There he was, Howard Dean, candidate for president, standing in the kitchen of his Vermont home. There was mail all over the kitchen counter, junk on the floor, no good working space for food prep, no signs that anyone in that household subscribed to Chef magazine or lingered over Williams-Sonoma catalogs or knew how to make biscotti or hosted overdone dinner parties for phony friends. It was clear that there was a homemaker deficit in the Dean household. And Judith Dean was-and is—clearly to blame.

Not only does she clearly not cook for her husband, but she hasn’t even made an attempt to look like she does. She has refused to feign the happy homemaker we all want our presidents to be married to. It’s appalling, horrible, a travesty of political justice.

And that’s why I like her. That’s why we should all like her. Her home looks like ours. She is one of us, dammit.

She has bad glasses and faded jeans and is in serious need of a makeover. Check. Check. Check. More I can relate to. She’s not interested in darkening the door of Anne Taylor for the sole purpose of making her husband more electable. Poor Judith Dean went to Iowa after a two-week media-driven frenzy about her lack of participation in her husband’s candidacy. As if anyone in Iowa or New Hampshire or anywhere else gives a friggin’ Betty Crocker whether Dean has his wife by his side offering parade smiles to mobs of strangers. She admitted in a recent televised interview that she didn’t even watch Dean’s now-notorious serial-killer imitation until well after the whole thing was over. Blasphemy.

Judith Dean’s defense for these and other apparent transgressions has something to do with her patients, her high-school-age son, keeping the household running. Yada yada yada. Hippocratic Oath, schmippocratic oath.

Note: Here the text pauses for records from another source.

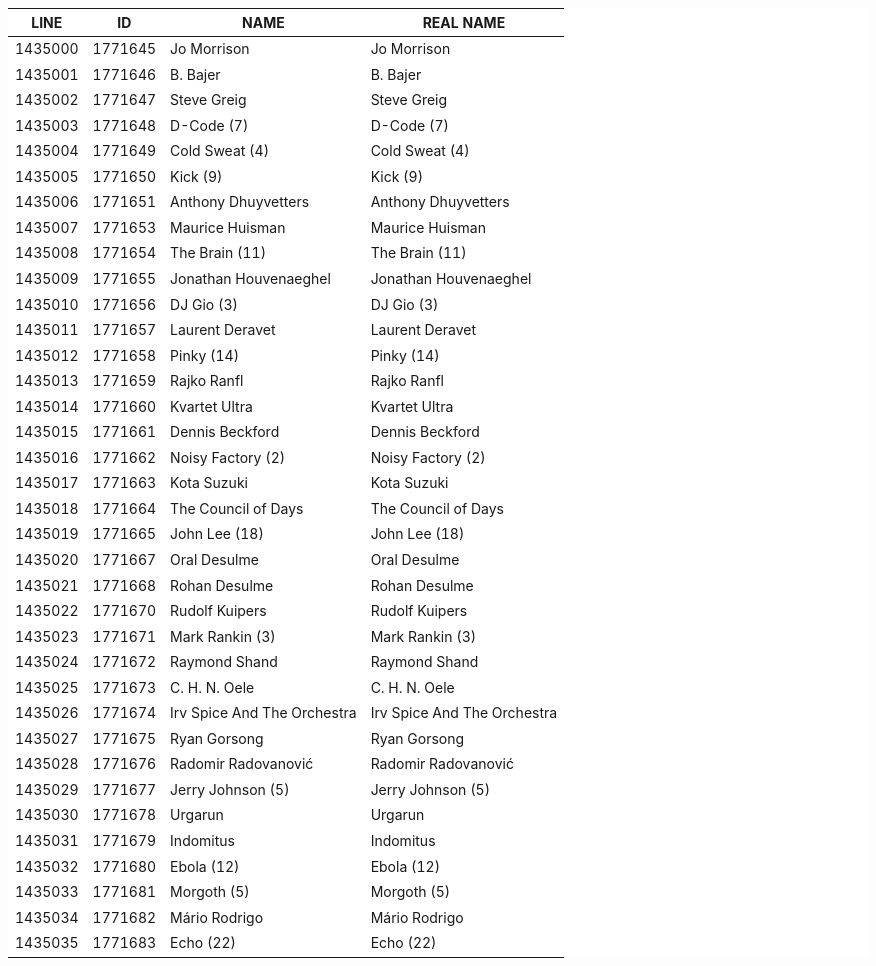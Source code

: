 | LINE   | ID        | NAME      | REAL NAME  |
| ------ | --------- | --------- | ---------- |
| 1435000 | 1771645 | Jo Morrison | Jo Morrison |
| 1435001 | 1771646 | B. Bajer | B. Bajer |
| 1435002 | 1771647 | Steve Greig | Steve Greig |
| 1435003 | 1771648 | D-Code (7) | D-Code (7) |
| 1435004 | 1771649 | Cold Sweat (4) | Cold Sweat (4) |
| 1435005 | 1771650 | Kick (9) | Kick (9) |
| 1435006 | 1771651 | Anthony Dhuyvetters | Anthony Dhuyvetters |
| 1435007 | 1771653 | Maurice Huisman | Maurice Huisman |
| 1435008 | 1771654 | The Brain (11) | The Brain (11) |
| 1435009 | 1771655 | Jonathan Houvenaeghel | Jonathan Houvenaeghel |
| 1435010 | 1771656 | DJ Gio  (3) | DJ Gio  (3) |
| 1435011 | 1771657 | Laurent Deravet | Laurent Deravet |
| 1435012 | 1771658 | Pinky (14) | Pinky (14) |
| 1435013 | 1771659 | Rajko Ranfl | Rajko Ranfl |
| 1435014 | 1771660 | Kvartet Ultra | Kvartet Ultra |
| 1435015 | 1771661 | Dennis Beckford | Dennis Beckford |
| 1435016 | 1771662 | Noisy Factory (2) | Noisy Factory (2) |
| 1435017 | 1771663 | Kota Suzuki | Kota Suzuki |
| 1435018 | 1771664 | The Council of Days | The Council of Days |
| 1435019 | 1771665 | John Lee (18) | John Lee (18) |
| 1435020 | 1771667 | Oral Desulme | Oral Desulme |
| 1435021 | 1771668 | Rohan Desulme | Rohan Desulme |
| 1435022 | 1771670 | Rudolf Kuipers | Rudolf Kuipers |
| 1435023 | 1771671 | Mark Rankin (3) | Mark Rankin (3) |
| 1435024 | 1771672 | Raymond Shand | Raymond Shand |
| 1435025 | 1771673 | C. H. N. Oele | C. H. N. Oele |
| 1435026 | 1771674 | Irv Spice And The Orchestra | Irv Spice And The Orchestra |
| 1435027 | 1771675 | Ryan Gorsong | Ryan Gorsong |
| 1435028 | 1771676 | Radomir Radovanović | Radomir Radovanović |
| 1435029 | 1771677 | Jerry Johnson (5) | Jerry Johnson (5) |
| 1435030 | 1771678 | Urgarun | Urgarun |
| 1435031 | 1771679 | Indomitus | Indomitus |
| 1435032 | 1771680 | Ebola (12) | Ebola (12) |
| 1435033 | 1771681 | Morgoth (5) | Morgoth (5) |
| 1435034 | 1771682 | Mário Rodrigo | Mário Rodrigo |
| 1435035 | 1771683 | Echo (22) | Echo (22) |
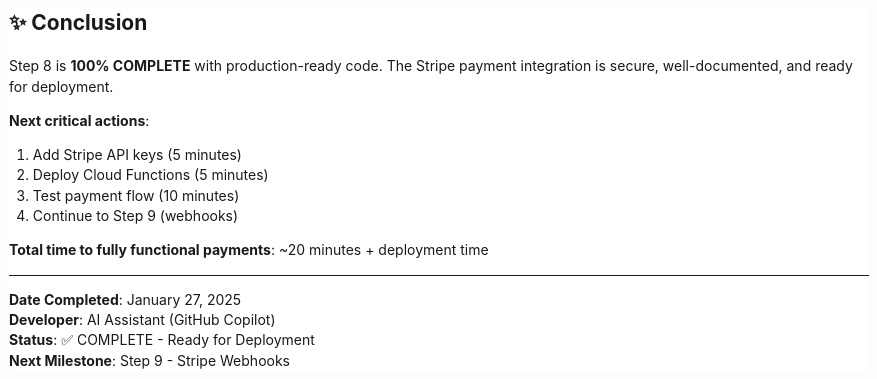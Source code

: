 
## ✨ Conclusion

Step 8 is **100% COMPLETE** with production-ready code. The Stripe payment integration is secure, well-documented, and ready for deployment. 

**Next critical actions**:
1. Add Stripe API keys (5 minutes)
2. Deploy Cloud Functions (5 minutes)
3. Test payment flow (10 minutes)
4. Continue to Step 9 (webhooks)

**Total time to fully functional payments**: ~20 minutes + deployment time

---

**Date Completed**: January 27, 2025  
**Developer**: AI Assistant (GitHub Copilot)  
**Status**: ✅ COMPLETE - Ready for Deployment  
**Next Milestone**: Step 9 - Stripe Webhooks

It’s bad enough that she became a doctor (clearly not a traditional professional role for women), these critics seem to be saying. But that she’s not willing to abandon her son and her medical practice to stand by Howard Dean in tiny towns in frigid temperatures, only to be dissected by the political paparazzi hour after hour on cable, is deemed downright unladylike. Hell, if you ask me, she’s brilliant.

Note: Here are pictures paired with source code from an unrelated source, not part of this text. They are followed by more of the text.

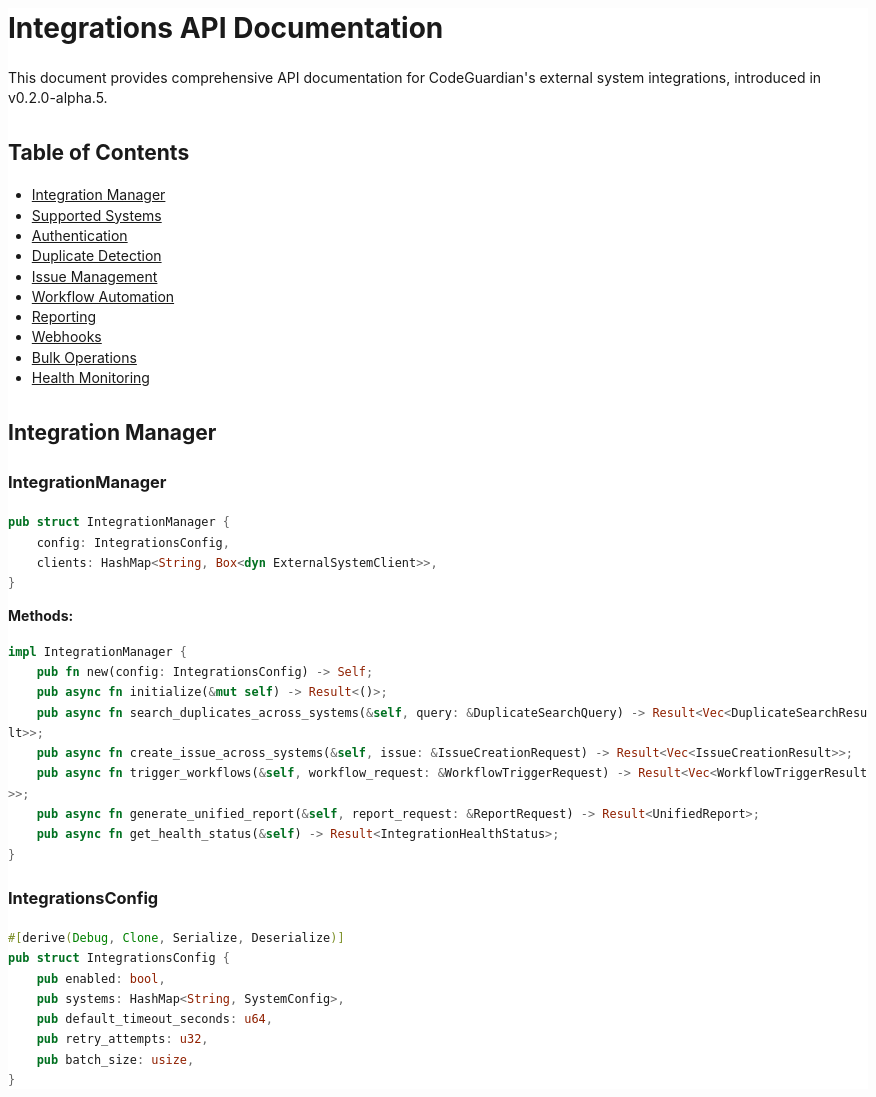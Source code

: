 # Integrations API Documentation

This document provides comprehensive API documentation for CodeGuardian's external system integrations, introduced in v0.2.0-alpha.5.

## Table of Contents

- [Integration Manager](#integration-manager)
- [Supported Systems](#supported-systems)
- [Authentication](#authentication)
- [Duplicate Detection](#duplicate-detection)
- [Issue Management](#issue-management)
- [Workflow Automation](#workflow-automation)
- [Reporting](#reporting)
- [Webhooks](#webhooks)
- [Bulk Operations](#bulk-operations)
- [Health Monitoring](#health-monitoring)

## Integration Manager

### IntegrationManager

```rust
pub struct IntegrationManager {
    config: IntegrationsConfig,
    clients: HashMap<String, Box<dyn ExternalSystemClient>>,
}
```

**Methods:**
```rust
impl IntegrationManager {
    pub fn new(config: IntegrationsConfig) -> Self;
    pub async fn initialize(&mut self) -> Result<()>;
    pub async fn search_duplicates_across_systems(&self, query: &DuplicateSearchQuery) -> Result<Vec<DuplicateSearchResult>>;
    pub async fn create_issue_across_systems(&self, issue: &IssueCreationRequest) -> Result<Vec<IssueCreationResult>>;
    pub async fn trigger_workflows(&self, workflow_request: &WorkflowTriggerRequest) -> Result<Vec<WorkflowTriggerResult>>;
    pub async fn generate_unified_report(&self, report_request: &ReportRequest) -> Result<UnifiedReport>;
    pub async fn get_health_status(&self) -> Result<IntegrationHealthStatus>;
}
```

### IntegrationsConfig

```rust
#[derive(Debug, Clone, Serialize, Deserialize)]
pub struct IntegrationsConfig {
    pub enabled: bool,
    pub systems: HashMap<String, SystemConfig>,
    pub default_timeout_seconds: u64,
    pub retry_attempts: u32,
    pub batch_size: usize,
}
```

Should she be more like Laura Bush, God bless her, a librarian and teacher who has embraced her subordinate status with good nature? Laura Bush was enthusiastic about decorating the White House for Christmas, for example. That’s fine, if that’s who you are. But if Judith Dean doesn’t want to string Vermont with popcorn, who cares? Or, more to the point, why should they?

Even if Howard Dean recovers from his lunatic binge, he may never recover from his non-traditional wife. Right now, that may be the best thing he has going for him.